“All you need in this life is ignorance and confidence, and then success is sure.”
Ignorance is like sex.
Each is a significant part of all of our lives. Each of them can, depending on the circumstances and the individuals involved, be irrelevant, harmful, amusing or bliss.
In most cases, though, most of us have the decency not to display either in public. It can be embarrassing, perhaps even dangerous, both for you and for the odd onlooker.
There is a place — not, necessarily, the same place — to share each of them, ideally with a special person who will help us diminish our ignorance and/or express our sexuality without taking advantage of our vulnerability or judging.
Those who take inordinate pride in publicly flaunting their sexuality are generally not accepted in polite society. Though, if they are really good at it, they may make such behavior into a lucrative career, becoming well paid and sometimes well known, if not altogether well regarded.

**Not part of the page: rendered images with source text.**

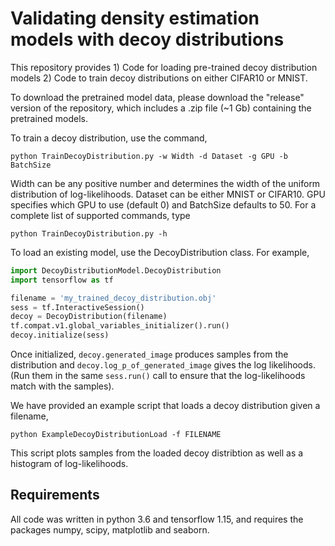 Validating density estimation models with decoy distributions
============================================

This repository provides 1) Code for loading pre-trained decoy distribution models 2) Code to train decoy distributions on either CIFAR10 or MNIST.

To download the pretrained model data, please download the "release" version of the repository, which includes a .zip file (~1 Gb) containing  the pretrained models.

To train a decoy distribution, use the command,

`python TrainDecoyDistribution.py -w Width -d Dataset -g GPU -b BatchSize`

Width can be any positive number and determines the width of the uniform distribution of log-likelihoods. Dataset can be either MNIST or CIFAR10. GPU specifies which GPU to use (default 0) and BatchSize defaults to 50.
For a complete list of supported commands, type

`python TrainDecoyDistribution.py -h`

To load an existing model, use the DecoyDistribution class. For example,

```python
import DecoyDistributionModel.DecoyDistribution
import tensorflow as tf

filename = 'my_trained_decoy_distribution.obj'
sess = tf.InteractiveSession()
decoy = DecoyDistribution(filename)
tf.compat.v1.global_variables_initializer().run()
decoy.initialize(sess)
```

Once initialized, `decoy.generated_image` produces samples from the distribution and `decoy.log_p_of_generated_image` gives the log likelihoods. (Run them in the same `sess.run()` call to ensure that the log-likelihoods match with the samples).

We have provided an example script that loads a decoy distribution given a filename,

`python ExampleDecoyDistributionLoad -f FILENAME`

This script plots samples from the loaded decoy distribtion as well as a histogram of log-likelihoods.

## Requirements

All code was written in python 3.6 and tensorflow 1.15, and requires the packages numpy, scipy, matplotlib and seaborn.


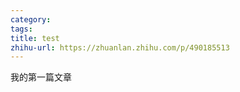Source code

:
 ```yaml
---
category: 
tags: 
title: test
zhihu-url: https://zhuanlan.zhihu.com/p/490185513
---
```



我的第一篇文章


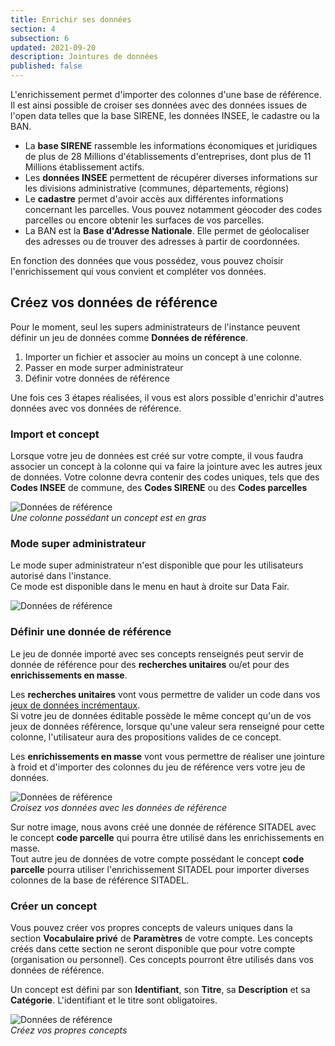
 ```yaml
---
title: Enrichir ses données
section: 4
subsection: 6
updated: 2021-09-20
description: Jointures de données
published: false
---
```


L'enrichissement permet d'importer des colonnes d'une base de référence. Il est ainsi possible de croiser ses données avec des données issues de l'open data telles que la base SIRENE, les données INSEE, le cadastre ou la BAN.

* La **base SIRENE** rassemble les informations économiques et juridiques de plus de 28 Millions d'établissements d'entreprises, dont plus de 11 Millions établissement actifs.
* Les **données INSEE** permettent de récupérer diverses informations sur les divisions administrative (communes, départements, régions)
* Le **cadastre** permet d'avoir accès aux différentes informations concernant les parcelles. Vous pouvez notamment géocoder des codes parcelles ou encore obtenir les surfaces de vos parcelles.
* La BAN est la **Base d'Adresse Nationale**. Elle permet de géolocaliser des adresses ou de trouver des adresses à partir de coordonnées.

En fonction des données que vous possédez, vous pouvez choisir l'enrichissement qui vous convient et compléter vos données.


## Créez vos données de référence

Pour le moment, seul les supers administrateurs de l'instance peuvent définir un jeu de données comme **Données de référence**.

1. Importer un fichier et associer au moins un concept à une colonne.
2. Passer en mode surper administrateur  
3. Définir votre données de référence

Une fois ces 3 étapes réalisées, il vous est alors possible d'enrichir d'autres données avec vos données de référence.

### Import et concept
Lorsque votre jeu de données est créé sur votre compte, il vous faudra associer un concept à la colonne qui va faire la jointure avec les autres jeux de données. Votre colonne devra contenir des codes uniques, tels que des **Codes INSEE** de commune, des **Codes SIRENE** ou des **Codes parcelles**

![Données de référence](./images/user-guide-backoffice/enrichment-concept.jpg)  
*Une colonne possédant un concept est en gras*

### Mode super administrateur

Le mode super administrateur n'est disponible que pour les utilisateurs autorisé dans l'instance.  
Ce mode est disponible dans le menu en haut à droite sur Data Fair.

![Données de référence](./images/user-guide-backoffice/enrichment-superadmin.jpg)


### Définir une donnée de référence

Le jeu de donnée importé avec ses concepts renseignés peut servir de donnée de référence pour des **recherches unitaires** ou/et pour des **enrichissements en masse**.  

Les **recherches unitaires** vont vous permettre de valider un code dans vos [jeux de données incrémentaux](./user-guide-backoffice/import-dataset).  
Si votre jeu de données éditable possède le même concept qu'un de vos jeux de données référence, lorsque qu'une valeur sera renseigné pour cette colonne, l'utilisateur aura des propositions valides de ce concept.

Les **enrichissements en masse** vont vous permettre de réaliser une jointure à froid et d'importer des colonnes du jeu de référence vers votre jeu de données.

![Données de référence](./images/user-guide-backoffice/enrichment-master-data.jpg)  
*Croisez vos données avec les données de référence*

Sur notre image, nous avons créé une donnée de référence SITADEL avec le concept **code parcelle** qui pourra être utilisé dans les enrichissements en masse.  
Tout autre jeu de données de votre compte possédant le concept **code parcelle** pourra utiliser l'enrichissement SITADEL pour importer diverses colonnes de la base de référence SITADEL.

### Créer un concept

Vous pouvez créer vos propres concepts de valeurs uniques dans la section **Vocabulaire privé** de **Paramètres** de votre compte. Les concepts créés dans cette section ne seront disponible que pour votre compte (organisation ou personnel). Ces concepts pourront être utilisés dans vos données de référence.  

Un concept est défini par son **Identifiant**, son **Titre**, sa **Description** et sa **Catégorie**. L'identifiant et le titre sont obligatoires.

![Données de référence](./images/user-guide-backoffice/enrichment-vocabulaire.jpg)  
*Créez vos propres concepts*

Those who take inordinate pride in publicly flaunting their ignorance are usually seen in one of two venues. One is entertainment, where people who really are not as foolish as they appear say, do or mimic ignorant things for the amusement of others. (Don’t try this at home, kids.)
The other is in public life — politics, religion and civil society — where people who may really be as foolish as they seem not only put their own ignorance on proud display, but encourage others to do so as well.
It is the pornography of ignorance. A generally private, perhaps even shameful, thing put on public display by people who expect to gain something from it.
Utah’s purveyors of ignorance porn were out in force last week, bending the ears of the members of the Utah Board of Education, in aghast protest of a bit of the state administrative code, and of a Utah teacher’s guide to sex eduction written in furtherance of that law, that allows teachers in this “abstinence-based” sex education state to answer their students’ “spontaneous questions” about sex. Or was it questions about spontaneous sex? (Don’t try this at all, kids.)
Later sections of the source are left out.